The Financial Industry Regulatory Authority (“FINRA”) announced on August 14, 2019 that it issued a 12-month suspension and $10,000 fine to Cetera Advisors securities broker Roger Owens (CRD#: 2359204, Elkton, Maryland). Evidently, Owens submitted a Letter of Acceptance, Waiver and Consent (“AWC”) on July 15, 2019, which FINRA accepted August 14, 2019. This AWC contains findings of Owens engaging in private securities transactions in violation of FINRA Rules 3280 and 2010. Here’s more on the findings of Owens selling away:
FINRA Says Roger Owens Solicited Woodbridge Investments Away From Cetera Advisors
First of all, Roger Owens violated FINRA Rule 3280. This rule prohibits securities brokers from selling investments, or facilitating investment transactions, outside the scope of the broker’s employment with their brokerage firm unless the firm knows about it and authorizes it. Specifically, securities brokers have to disclose their role in the private transaction and whether they will receive compensation.
Notably, Roger Owens failed to follow FINRA Rule 3280 because he sold securities behind Cetera’s back. Apparently, Owens told investors to buy promissory notes associated with Woodbridge Group of Companies. FINRA says that Owens sold 14 investors $1,170,000 worth of investments linked to this supposed real estate investment fund. Notably, 4 investors held Cetera accounts. The findings show that Owens made almost $60,000 in commissions for selling these investments.
Owens Falsely Attests To Not Selling Away From Cetera
The AWC reports that Cetera prohibited securities brokers from engaging in undisclosed private securities transactions. Supposedly, Roger Owens did not ask Cetera if he could sell Woodbridge investments.

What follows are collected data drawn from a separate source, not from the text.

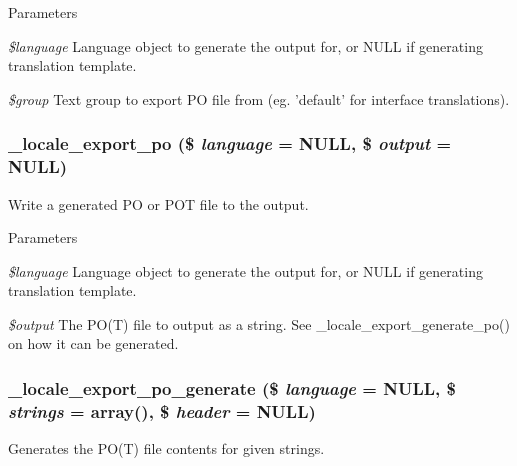 \begin{DoxyParams}{Parameters}
\item[{\em \$language}]Language object to generate the output for, or NULL if generating translation template. \item[{\em \$group}]Text group to export PO file from (eg. 'default' for interface translations). \end{DoxyParams}
\hypertarget{group__locale_gac152719d6aeadee6074247100424e145}{
\subsubsection[{\_\-locale\_\-export\_\-po}]{\setlength{\rightskip}{0pt plus 5cm}\_\-locale\_\-export\_\-po (\$ {\em language} = {\ttfamily NULL}, \/  \$ {\em output} = {\ttfamily NULL})}}
\label{group__locale_gac152719d6aeadee6074247100424e145}
Write a generated PO or POT file to the output.


\begin{DoxyParams}{Parameters}
\item[{\em \$language}]Language object to generate the output for, or NULL if generating translation template. \item[{\em \$output}]The PO(T) file to output as a string. See \_\-locale\_\-export\_\-generate\_\-po() on how it can be generated. \end{DoxyParams}
\hypertarget{group__locale_ga694b7e78936d2875e18ef4c8171b7eb8}{
\subsubsection[{\_\-locale\_\-export\_\-po\_\-generate}]{\setlength{\rightskip}{0pt plus 5cm}\_\-locale\_\-export\_\-po\_\-generate (\$ {\em language} = {\ttfamily NULL}, \/  \$ {\em strings} = {\ttfamily array()}, \/  \$ {\em header} = {\ttfamily NULL})}}
\label{group__locale_ga694b7e78936d2875e18ef4c8171b7eb8}
Generates the PO(T) file contents for given strings.


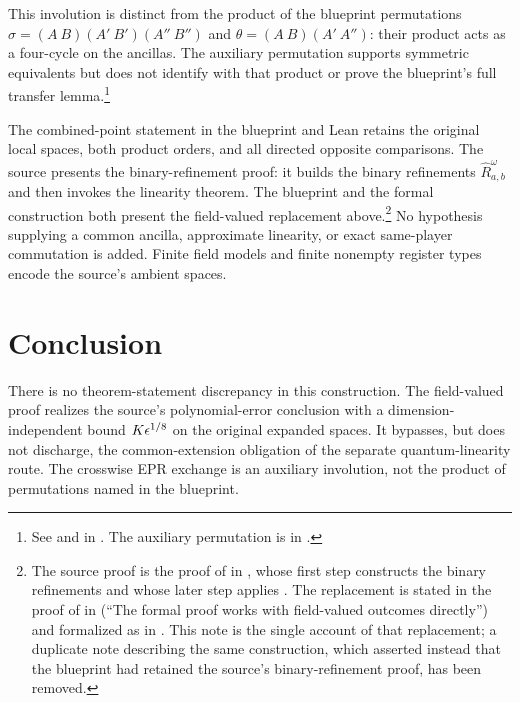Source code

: \documentclass[11pt]{article}
\begin{document}
This involution is distinct from the product of the blueprint permutations
$\sigma=(A\ B)(A'\ B')(A''\ B'')$ and
$\theta=(A\ B)(A'\ A'')$: their product acts as a four-cycle on the
ancillas.  The auxiliary permutation supports symmetric equivalents but
does not identify with that product or prove the blueprint's full transfer
lemma.\footnote{See  and
 in
.
The auxiliary permutation is  in
.}

The combined-point statement in the blueprint and Lean retains the original
local spaces, both product orders, and all directed opposite comparisons.
The source presents the binary-refinement proof: it builds the binary
refinements $\hat R^\omega_{a,b}$ and then invokes the linearity theorem.
The blueprint and the formal construction both present the field-valued
replacement above.\footnote{The source proof is the proof of
 in
,
whose first step constructs the binary refinements and whose later step
applies .  The replacement is stated in the proof of
 in
(``The formal proof works with field-valued outcomes directly'') and
formalized as  in
.  This note is the single account
of that replacement; a duplicate note describing the same construction, which
asserted instead that the blueprint had retained the source's
binary-refinement proof, has been removed.}
No hypothesis supplying a common ancilla, approximate linearity, or exact
same-player commutation is added.  Finite field models and finite nonempty
register types encode the source's ambient spaces.

\section{Conclusion}

There is no theorem-statement discrepancy in this construction.  The
field-valued proof realizes the source's polynomial-error conclusion with a
dimension-independent bound $K\eps^{1/8}$ on the original expanded spaces.
It bypasses, but does not discharge, the common-extension obligation of the
separate quantum-linearity route.  The crosswise EPR exchange is an auxiliary
involution, not the product of permutations named in the blueprint.



\end{document}

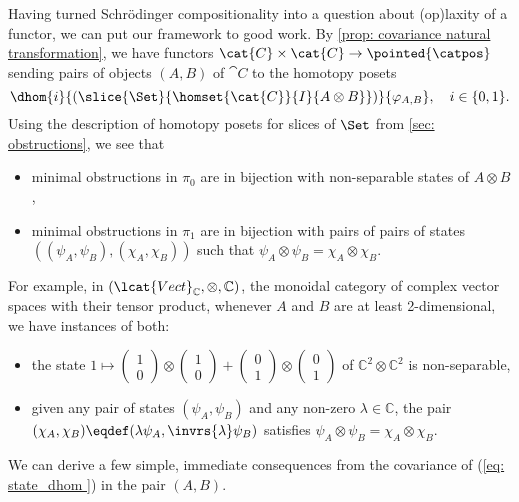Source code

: Having turned Schr\"odinger compositionality into a question about (op)laxity of a functor, we can put our framework to good work.
By \autoref{prop: covariance natural transformation}, we have functors $\cat{C} \times \cat{C} \to \pointed{\catpos}$ sending pairs of objects $(A, B)$ of $\cat{C}$ to the homotopy posets 
\begin{equation} \label{eq: state_dhom }
    \dhom{i}{(\slice{\Set}{\homset{\cat{C}}{I}{A \otimes B}})}{\varphi_{A, B}}, \quad i \in \{ 0, 1 \}.
\end{equation}
Using the description of homotopy posets for slices of $\Set$ from \autoref{sec: obstructions}, we see that
\begin{itemize}
    \item minimal obstructions in $\pi_0$ are in bijection with non-separable states of $A \otimes B$,
    \item minimal obstructions in $\pi_1$ are in bijection with pairs of pairs of states $((\psi_A, \psi_B), (\chi_A, \chi_B))$ such that $\psi_A \otimes \psi_B = \chi_A \otimes \chi_B$.
\end{itemize}
For example, in $(\lcat{Vect}_\mathbb{C}, \otimes, \mathbb{C})$, the monoidal category of complex vector spaces with their tensor product, whenever $A$ and $B$ are at least 2-dimensional, we have instances of both:
\begin{itemize}
    \item the state $1 \mapsto \begin{pmatrix}1 \\ 0\end{pmatrix} \otimes \begin{pmatrix}1 \\ 0\end{pmatrix} + \begin{pmatrix}0 \\ 1\end{pmatrix} \otimes \begin{pmatrix}0 \\ 1\end{pmatrix}$ of $\mathbb{C}^2 \otimes \mathbb{C}^2$ is non-separable,
    \item given any pair of states $(\psi_A, \psi_B)$ and any non-zero $\lambda \in \mathbb{C}$, the pair $(\chi_A, \chi_B) \eqdef (\lambda \psi_A, \invrs{\lambda} \psi_B)$ satisfies $\psi_A \otimes \psi_B = \chi_A \otimes \chi_B$.
\end{itemize}
We can derive a few simple, immediate consequences from the covariance of (\ref{eq: state_dhom }) in the pair $(A, B)$.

Not only that, but Owens placed false responses on 3 Cetera compliance questionnaires. It appears that in those questionnaires for the time period of 2016 to 2018, Owens told Cetera he did not involve himself in transactions without the securities firm’s consent.
Woodbridge Bankruptcy Places Investors At Risk Of Loss
Apparently, Woodbridge filed bankruptcy in December 2018 – a year after SEC charged Woodbridge and its owner, Robert Shapiro, with running a Ponzi Scheme. Allegedly, the Ponzi Scheme harmed more than 8,000 investors who purchased Woodbridge funds. Supposedly, many brokers who sold these investments suggested that they were conservative and low-risk. Eventually, SEC obtained a final judgement against Woodbridge which subjected Woodbridge and Shapiro to disgorgement and a civil penalty.